Some might consider soapmakers a weird bunch, especially when it comes to molds.
Every container they come across is eyed as a potential mold. Nothing goes into the trash or recycling bin without consideration as to its suitability for soap. Indeed, every trip to the grocery store reveals potential. Even goods for sale in home improvement stores and hardware stores are fair game for holding soap. (“Hmm. . . I wonder if that mudding trough would be good for soap?”) One might say we have a mold obsession.

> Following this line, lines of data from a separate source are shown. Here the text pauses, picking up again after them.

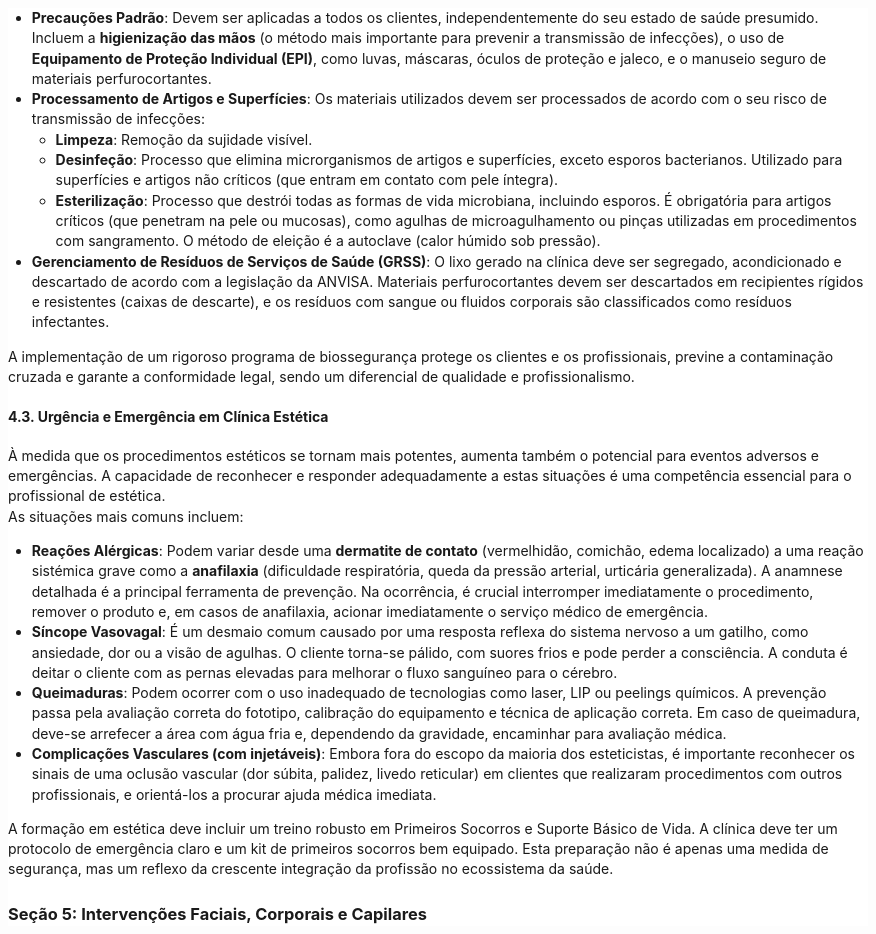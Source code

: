 * **Precauções Padrão**: Devem ser aplicadas a todos os clientes, independentemente do seu estado de saúde presumido. Incluem a **higienização das mãos** (o método mais importante para prevenir a transmissão de infecções), o uso de **Equipamento de Proteção Individual (EPI)**, como luvas, máscaras, óculos de proteção e jaleco, e o manuseio seguro de materiais perfurocortantes.  
* **Processamento de Artigos e Superfícies**: Os materiais utilizados devem ser processados de acordo com o seu risco de transmissão de infecções:  
  * **Limpeza**: Remoção da sujidade visível.  
  * **Desinfeção**: Processo que elimina microrganismos de artigos e superfícies, exceto esporos bacterianos. Utilizado para superfícies e artigos não críticos (que entram em contato com pele íntegra).  
  * **Esterilização**: Processo que destrói todas as formas de vida microbiana, incluindo esporos. É obrigatória para artigos críticos (que penetram na pele ou mucosas), como agulhas de microagulhamento ou pinças utilizadas em procedimentos com sangramento. O método de eleição é a autoclave (calor húmido sob pressão).  
* **Gerenciamento de Resíduos de Serviços de Saúde (GRSS)**: O lixo gerado na clínica deve ser segregado, acondicionado e descartado de acordo com a legislação da ANVISA. Materiais perfurocortantes devem ser descartados em recipientes rígidos e resistentes (caixas de descarte), e os resíduos com sangue ou fluidos corporais são classificados como resíduos infectantes.

A implementação de um rigoroso programa de biossegurança protege os clientes e os profissionais, previne a contaminação cruzada e garante a conformidade legal, sendo um diferencial de qualidade e profissionalismo.

#### **4.3. Urgência e Emergência em Clínica Estética**

À medida que os procedimentos estéticos se tornam mais potentes, aumenta também o potencial para eventos adversos e emergências. A capacidade de reconhecer e responder adequadamente a estas situações é uma competência essencial para o profissional de estética.  
As situações mais comuns incluem:

* **Reações Alérgicas**: Podem variar desde uma **dermatite de contato** (vermelhidão, comichão, edema localizado) a uma reação sistémica grave como a **anafilaxia** (dificuldade respiratória, queda da pressão arterial, urticária generalizada). A anamnese detalhada é a principal ferramenta de prevenção. Na ocorrência, é crucial interromper imediatamente o procedimento, remover o produto e, em casos de anafilaxia, acionar imediatamente o serviço médico de emergência.  
* **Síncope Vasovagal**: É um desmaio comum causado por uma resposta reflexa do sistema nervoso a um gatilho, como ansiedade, dor ou a visão de agulhas. O cliente torna-se pálido, com suores frios e pode perder a consciência. A conduta é deitar o cliente com as pernas elevadas para melhorar o fluxo sanguíneo para o cérebro.  
* **Queimaduras**: Podem ocorrer com o uso inadequado de tecnologias como laser, LIP ou peelings químicos. A prevenção passa pela avaliação correta do fototipo, calibração do equipamento e técnica de aplicação correta. Em caso de queimadura, deve-se arrefecer a área com água fria e, dependendo da gravidade, encaminhar para avaliação médica.  
* **Complicações Vasculares (com injetáveis)**: Embora fora do escopo da maioria dos esteticistas, é importante reconhecer os sinais de uma oclusão vascular (dor súbita, palidez, livedo reticular) em clientes que realizaram procedimentos com outros profissionais, e orientá-los a procurar ajuda médica imediata.

A formação em estética deve incluir um treino robusto em Primeiros Socorros e Suporte Básico de Vida. A clínica deve ter um protocolo de emergência claro e um kit de primeiros socorros bem equipado. Esta preparação não é apenas uma medida de segurança, mas um reflexo da crescente integração da profissão no ecossistema da saúde.

### **Seção 5: Intervenções Faciais, Corporais e Capilares**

I was especially guilty of this odd behavior when I was making melt and pour soap. Every bit of packaging that came into my house, and sometimes even what I scrounged elsewhere, was a treasured mold–soda bottles (the bottoms look like flowers), cupcake packages with those lovely scalloped edges, and juice cans. You name it, I used it. Indeed, I tested the limits of packaging, being taught as as only experience can that rigid molds won’t release the soap and some plastic just won’t withstand the heat of hot melt and pour.
Of course, it’s important to remember certain principles before trying out unconventional molds. When making melt and pour, remember that what goes into the mold must come out, so you need a plan for getting the hardened soap out or you’ll find yourself digging. Additionally, the mold needs to stand up to the heat of melted soap. With cold or hot process soap, it’s vital to remember that caustic soap will react to many metals, especially aluminum, so you need to be certain what kind of metal your mold is made of if you’re considering metal. As with melt and pour, a plastic mold must be able to take the heat, especially if you put your soap in the oven to speed cure.
What unusual molds do you use or have you used? I think we all have tales to tell about the strange or unique items we’ve used. I’ve confessed mine, so now it’s your turn.
Incidentally, Pringle’s Chip cans and PVC pipe have become standard molds and don’t count!